The plan was to leave our home on Christmas morning, hopefully by 10:00. We cleaned most of our Christmas Eve dinner dishes just after our guests left and organized things for packing so we could shower, stow everything in our trunk, and hit the road as early as possible. One of the boons of taking a road trip rather than travel by plane or train is the luxury of packing things at the last minute and not be limited to one suitcase and one carry-on.
In anticipation of not using our kitchen sink for a while, John did a quick calking job before we slipped out and locked the back door. We had cookies, sandwiches and water in a cooler on the back seat, an assortment of CDs, and a small first aid kit (an unexpected brown elephant gift from a Hanukah party a week earlier). We pulled out of our garage at 9:50 to a very light flurry.
“What the f___,” John exhaled, more surprised than angry. “I checked the weather report last night and it was not supposed to snow.”
I sort of liked this paper weight cum sno-globe look for the city, an appropriate parting image for heading south, but I was grateful to be the passenger as we launched our trip. The beauty of freshly falling snow is more easily observed when not driving in it. Fortunately, thirty minutes after we passed the Loop and got on I-57 heading for Memphis, the first stop on our New Orleans 2012 Christmas adventure, the white dust got lighter and lighter, then disappeared altogether.

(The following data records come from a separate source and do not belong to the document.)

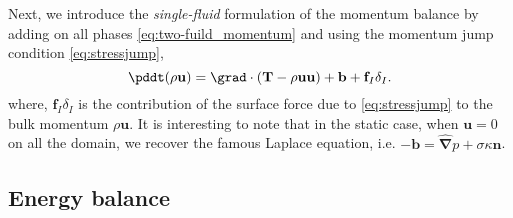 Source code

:Next, we introduce the \textit{single-fluid} formulation of the momentum balance by adding on all phases \ref{eq:two-fuild_momentum} and using the momentum jump condition \ref{eq:stressjump}, 
\begin{equation}
   \pddt (\rho \textbf{u})
    = \grad \cdot (\textbf{T} -\rho  \textbf{u} \textbf{u})
    + \textbf{b}
    + \textbf{f}_I\delta_I.
    \label{eq:one-fuild_momentum}
\end{equation}
where, $\textbf{f}_I\delta_I$ is the contribution of the surface force due to \ref{eq:stressjump} to the bulk momentum $\rho \textbf{u}$. 
It is interesting to note that in the static case, when $\textbf{u}=0$ on all the domain, we recover the famous Laplace equation, i.e. $ -\bm{b} = \hat{\bm{\nabla}}p +\sigma \kappa \textbf{n} $.

\subsection{Energy balance}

New Orleans is just over nine hundred miles from Chicago. We planned to stay the night in Memphis on the way down there and stop in St. Louis on the way back, arriving back on Whipple Street News Year’s Eve day, hours before rookie revelers would take to the streets.
We got gas somewhere in southern Illinois and I took the wheel for a while frequently turning on the radio for news and weather updates. We quietly chuckled to ourselves at our good fortune. It seemed that much of the country was looking at a white Christmas. As we zigzagged across Illinois, Missouri and parts of Arkansas on the way to Memphis, we seemed to be just ahead of the weather front and we were making good time.
John took over driving duties again just as dusk crept over the highway. I was happy to relinquish the wheel and smiled even more when Mother Nature started to shower us with a little snow and rain. Somehow John always ended up with driving stints that required more concentration. When we got to downtown Memphis, the streets were deserted. Understandably, Christmas Day was a time most people spent at home with family, but I think the precipitation kept even more people than usual indoors. As a typical southern town, the folks of Memphis freak out in snow. We had a nice meal at a hotel close to ours then returned to our hotel and called it a night.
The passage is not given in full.